START Recorded information

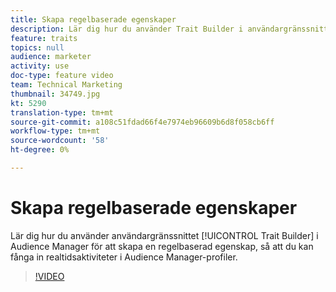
 ```yaml
---
title: Skapa regelbaserade egenskaper
description: Lär dig hur du använder Trait Builder i användargränssnittet för Audience Manager för att skapa ett regelbaserat beteende som gör att du kan fånga in realtidsaktivitet i Audience Manager-profiler.
feature: traits
topics: null
audience: marketer
activity: use
doc-type: feature video
team: Technical Marketing
thumbnail: 34749.jpg
kt: 5290
translation-type: tm+mt
source-git-commit: a108c51fdad66f4e7974eb96609b6d8f058cb6ff
workflow-type: tm+mt
source-wordcount: '58'
ht-degree: 0%

---
```



# Skapa regelbaserade egenskaper

Lär dig hur du använder användargränssnittet [!UICONTROL Trait Builder] i Audience Manager för att skapa en regelbaserad egenskap, så att du kan fånga in realtidsaktiviteter i Audience Manager-profiler.

>[!VIDEO](https://video.tv.adobe.com/v/34749/?quality=12&learn=on)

END Recorded information

#### Your objective:
Where a line in the entries holds the word "type", copy that line.

#### Response to this task:
doc-type: feature video
translation-type: tm+mt
workflow-type: tm+mt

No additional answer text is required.